▶ EXERCISE INSTRUCTIONS:
Where the material below has a line containing "利用交易所交易量去度量比特币", start repeating exactly, and keep going through the line containing "图11 Volume/Active address-NVT", with no other lines.

▶ PROVIDED INFORMATION:
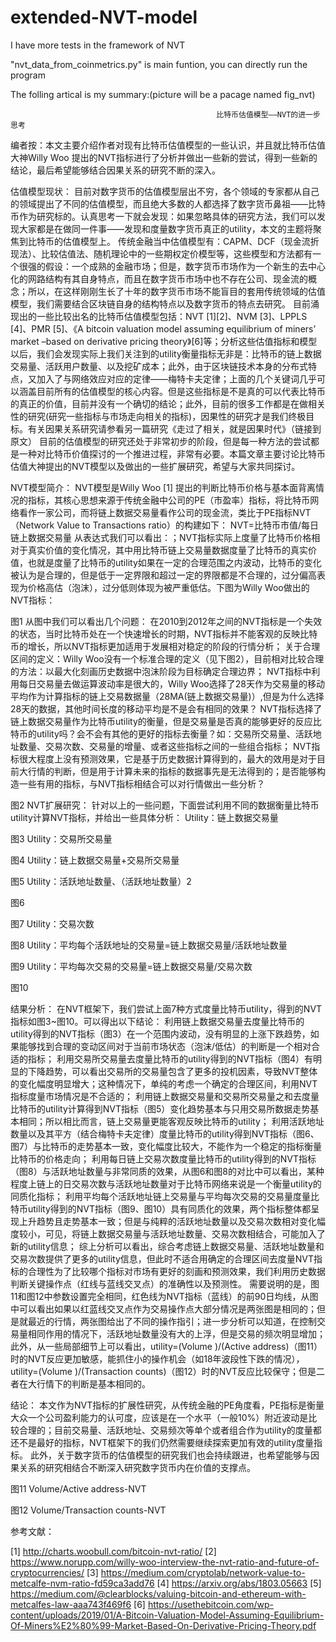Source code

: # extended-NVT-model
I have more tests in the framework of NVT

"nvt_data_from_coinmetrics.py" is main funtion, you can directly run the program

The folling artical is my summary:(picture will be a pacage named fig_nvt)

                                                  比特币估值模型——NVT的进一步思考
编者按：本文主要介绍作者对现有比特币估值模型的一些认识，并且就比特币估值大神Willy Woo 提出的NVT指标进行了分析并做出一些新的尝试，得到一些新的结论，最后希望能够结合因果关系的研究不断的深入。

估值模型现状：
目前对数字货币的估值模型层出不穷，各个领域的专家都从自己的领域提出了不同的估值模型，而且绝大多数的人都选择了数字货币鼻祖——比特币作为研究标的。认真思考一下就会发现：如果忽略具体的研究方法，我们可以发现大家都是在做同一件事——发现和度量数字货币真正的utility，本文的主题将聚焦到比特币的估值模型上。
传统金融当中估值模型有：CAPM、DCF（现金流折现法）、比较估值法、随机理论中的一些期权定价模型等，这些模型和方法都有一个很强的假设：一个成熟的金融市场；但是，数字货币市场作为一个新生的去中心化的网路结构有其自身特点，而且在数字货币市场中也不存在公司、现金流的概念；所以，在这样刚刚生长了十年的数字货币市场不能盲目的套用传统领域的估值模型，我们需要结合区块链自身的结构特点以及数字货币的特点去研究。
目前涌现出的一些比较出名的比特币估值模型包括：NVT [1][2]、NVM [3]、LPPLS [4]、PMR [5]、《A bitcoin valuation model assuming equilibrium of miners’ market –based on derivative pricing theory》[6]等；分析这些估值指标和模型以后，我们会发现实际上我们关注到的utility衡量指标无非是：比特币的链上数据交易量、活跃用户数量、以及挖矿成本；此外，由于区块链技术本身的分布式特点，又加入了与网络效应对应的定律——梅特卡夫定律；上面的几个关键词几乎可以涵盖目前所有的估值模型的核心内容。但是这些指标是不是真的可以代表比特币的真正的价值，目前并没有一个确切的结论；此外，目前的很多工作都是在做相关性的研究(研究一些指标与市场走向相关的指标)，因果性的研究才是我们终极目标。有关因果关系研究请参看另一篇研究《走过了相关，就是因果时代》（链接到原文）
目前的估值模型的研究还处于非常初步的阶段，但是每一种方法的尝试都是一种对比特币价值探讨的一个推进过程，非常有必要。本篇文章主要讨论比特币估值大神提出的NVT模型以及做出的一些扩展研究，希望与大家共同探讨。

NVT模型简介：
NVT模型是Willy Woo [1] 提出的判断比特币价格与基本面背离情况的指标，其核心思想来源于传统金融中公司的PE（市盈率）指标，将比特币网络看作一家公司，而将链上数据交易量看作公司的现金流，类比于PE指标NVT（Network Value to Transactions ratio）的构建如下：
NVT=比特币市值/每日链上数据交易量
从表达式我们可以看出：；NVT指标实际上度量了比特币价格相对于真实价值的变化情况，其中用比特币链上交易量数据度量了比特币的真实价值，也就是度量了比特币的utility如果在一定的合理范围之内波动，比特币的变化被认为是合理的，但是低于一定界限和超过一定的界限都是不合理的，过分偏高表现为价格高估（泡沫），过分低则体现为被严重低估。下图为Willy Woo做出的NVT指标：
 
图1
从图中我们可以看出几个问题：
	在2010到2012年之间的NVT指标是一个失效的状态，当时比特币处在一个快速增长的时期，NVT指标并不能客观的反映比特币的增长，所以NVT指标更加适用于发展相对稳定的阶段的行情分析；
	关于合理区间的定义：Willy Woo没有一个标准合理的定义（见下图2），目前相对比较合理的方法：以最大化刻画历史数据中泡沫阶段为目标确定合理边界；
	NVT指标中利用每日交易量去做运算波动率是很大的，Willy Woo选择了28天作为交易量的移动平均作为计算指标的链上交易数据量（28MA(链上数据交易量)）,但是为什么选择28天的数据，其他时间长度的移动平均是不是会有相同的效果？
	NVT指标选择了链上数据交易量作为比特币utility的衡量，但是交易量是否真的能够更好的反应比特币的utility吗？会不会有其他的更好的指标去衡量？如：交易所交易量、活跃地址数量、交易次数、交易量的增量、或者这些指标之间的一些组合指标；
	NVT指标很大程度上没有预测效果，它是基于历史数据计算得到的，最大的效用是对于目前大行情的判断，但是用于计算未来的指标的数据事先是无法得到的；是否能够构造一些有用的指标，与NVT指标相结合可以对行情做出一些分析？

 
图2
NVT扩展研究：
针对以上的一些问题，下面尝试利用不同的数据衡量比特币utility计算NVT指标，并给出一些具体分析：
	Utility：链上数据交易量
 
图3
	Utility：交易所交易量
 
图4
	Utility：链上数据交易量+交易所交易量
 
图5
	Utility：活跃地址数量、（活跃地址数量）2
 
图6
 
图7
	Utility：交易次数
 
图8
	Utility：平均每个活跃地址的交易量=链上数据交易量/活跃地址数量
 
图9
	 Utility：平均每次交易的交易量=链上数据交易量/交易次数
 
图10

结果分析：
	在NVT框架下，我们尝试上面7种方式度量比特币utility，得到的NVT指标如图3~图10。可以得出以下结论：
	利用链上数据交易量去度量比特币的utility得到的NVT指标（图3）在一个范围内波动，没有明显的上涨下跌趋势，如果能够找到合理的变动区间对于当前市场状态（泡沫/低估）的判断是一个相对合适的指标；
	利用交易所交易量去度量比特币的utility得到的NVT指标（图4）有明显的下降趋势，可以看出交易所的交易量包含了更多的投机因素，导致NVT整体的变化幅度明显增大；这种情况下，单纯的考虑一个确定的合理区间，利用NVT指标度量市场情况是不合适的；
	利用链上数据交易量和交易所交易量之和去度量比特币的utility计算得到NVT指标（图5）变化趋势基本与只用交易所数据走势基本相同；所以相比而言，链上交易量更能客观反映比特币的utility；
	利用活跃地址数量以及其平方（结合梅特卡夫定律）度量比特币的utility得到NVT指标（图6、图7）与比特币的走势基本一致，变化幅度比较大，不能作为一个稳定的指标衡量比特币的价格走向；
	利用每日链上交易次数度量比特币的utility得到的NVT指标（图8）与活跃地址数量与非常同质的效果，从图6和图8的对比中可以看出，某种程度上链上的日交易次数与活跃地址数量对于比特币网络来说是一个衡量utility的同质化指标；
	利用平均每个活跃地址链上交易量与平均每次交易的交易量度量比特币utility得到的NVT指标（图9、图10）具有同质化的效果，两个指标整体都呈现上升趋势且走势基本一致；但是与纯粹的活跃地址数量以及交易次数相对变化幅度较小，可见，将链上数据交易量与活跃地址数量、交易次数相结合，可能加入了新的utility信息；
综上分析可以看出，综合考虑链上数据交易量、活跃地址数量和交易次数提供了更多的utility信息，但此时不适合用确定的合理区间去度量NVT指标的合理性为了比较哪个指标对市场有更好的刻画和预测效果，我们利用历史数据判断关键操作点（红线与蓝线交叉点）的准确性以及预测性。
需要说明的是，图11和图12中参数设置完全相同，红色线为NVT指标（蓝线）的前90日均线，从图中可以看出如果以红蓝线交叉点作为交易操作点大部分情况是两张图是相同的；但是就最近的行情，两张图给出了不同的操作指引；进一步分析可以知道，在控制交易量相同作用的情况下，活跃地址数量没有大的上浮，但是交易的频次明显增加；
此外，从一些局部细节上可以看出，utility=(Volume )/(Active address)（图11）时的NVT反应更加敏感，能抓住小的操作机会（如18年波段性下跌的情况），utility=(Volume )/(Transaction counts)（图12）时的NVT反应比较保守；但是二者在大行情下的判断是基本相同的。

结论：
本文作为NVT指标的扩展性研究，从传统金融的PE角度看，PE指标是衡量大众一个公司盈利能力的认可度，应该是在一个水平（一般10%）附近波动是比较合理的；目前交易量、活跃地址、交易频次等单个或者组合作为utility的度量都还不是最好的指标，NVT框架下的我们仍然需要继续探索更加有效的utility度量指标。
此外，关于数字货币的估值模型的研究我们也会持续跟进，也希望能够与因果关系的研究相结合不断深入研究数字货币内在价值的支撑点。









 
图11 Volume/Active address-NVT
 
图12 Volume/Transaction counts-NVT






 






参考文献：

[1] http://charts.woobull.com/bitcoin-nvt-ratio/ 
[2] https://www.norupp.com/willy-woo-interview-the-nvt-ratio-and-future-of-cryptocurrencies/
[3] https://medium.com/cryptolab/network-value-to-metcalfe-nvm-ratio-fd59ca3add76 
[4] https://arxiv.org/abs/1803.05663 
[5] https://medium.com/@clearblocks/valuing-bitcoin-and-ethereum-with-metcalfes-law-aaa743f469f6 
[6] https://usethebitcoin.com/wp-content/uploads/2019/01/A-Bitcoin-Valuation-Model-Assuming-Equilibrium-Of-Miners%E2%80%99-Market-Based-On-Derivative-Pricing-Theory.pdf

▶ WRITTEN SOLUTION:
	利用交易所交易量去度量比特币的utility得到的NVT指标（图4）有明显的下降趋势，可以看出交易所的交易量包含了更多的投机因素，导致NVT整体的变化幅度明显增大；这种情况下，单纯的考虑一个确定的合理区间，利用NVT指标度量市场情况是不合适的；
	利用链上数据交易量和交易所交易量之和去度量比特币的utility计算得到NVT指标（图5）变化趋势基本与只用交易所数据走势基本相同；所以相比而言，链上交易量更能客观反映比特币的utility；
	利用活跃地址数量以及其平方（结合梅特卡夫定律）度量比特币的utility得到NVT指标（图6、图7）与比特币的走势基本一致，变化幅度比较大，不能作为一个稳定的指标衡量比特币的价格走向；
	利用每日链上交易次数度量比特币的utility得到的NVT指标（图8）与活跃地址数量与非常同质的效果，从图6和图8的对比中可以看出，某种程度上链上的日交易次数与活跃地址数量对于比特币网络来说是一个衡量utility的同质化指标；
	利用平均每个活跃地址链上交易量与平均每次交易的交易量度量比特币utility得到的NVT指标（图9、图10）具有同质化的效果，两个指标整体都呈现上升趋势且走势基本一致；但是与纯粹的活跃地址数量以及交易次数相对变化幅度较小，可见，将链上数据交易量与活跃地址数量、交易次数相结合，可能加入了新的utility信息；
综上分析可以看出，综合考虑链上数据交易量、活跃地址数量和交易次数提供了更多的utility信息，但此时不适合用确定的合理区间去度量NVT指标的合理性为了比较哪个指标对市场有更好的刻画和预测效果，我们利用历史数据判断关键操作点（红线与蓝线交叉点）的准确性以及预测性。
需要说明的是，图11和图12中参数设置完全相同，红色线为NVT指标（蓝线）的前90日均线，从图中可以看出如果以红蓝线交叉点作为交易操作点大部分情况是两张图是相同的；但是就最近的行情，两张图给出了不同的操作指引；进一步分析可以知道，在控制交易量相同作用的情况下，活跃地址数量没有大的上浮，但是交易的频次明显增加；
此外，从一些局部细节上可以看出，utility=(Volume )/(Active address)（图11）时的NVT反应更加敏感，能抓住小的操作机会（如18年波段性下跌的情况），utility=(Volume )/(Transaction counts)（图12）时的NVT反应比较保守；但是二者在大行情下的判断是基本相同的。

结论：
本文作为NVT指标的扩展性研究，从传统金融的PE角度看，PE指标是衡量大众一个公司盈利能力的认可度，应该是在一个水平（一般10%）附近波动是比较合理的；目前交易量、活跃地址、交易频次等单个或者组合作为utility的度量都还不是最好的指标，NVT框架下的我们仍然需要继续探索更加有效的utility度量指标。
此外，关于数字货币的估值模型的研究我们也会持续跟进，也希望能够与因果关系的研究相结合不断深入研究数字货币内在价值的支撑点。









 
图11 Volume/Active address-NVT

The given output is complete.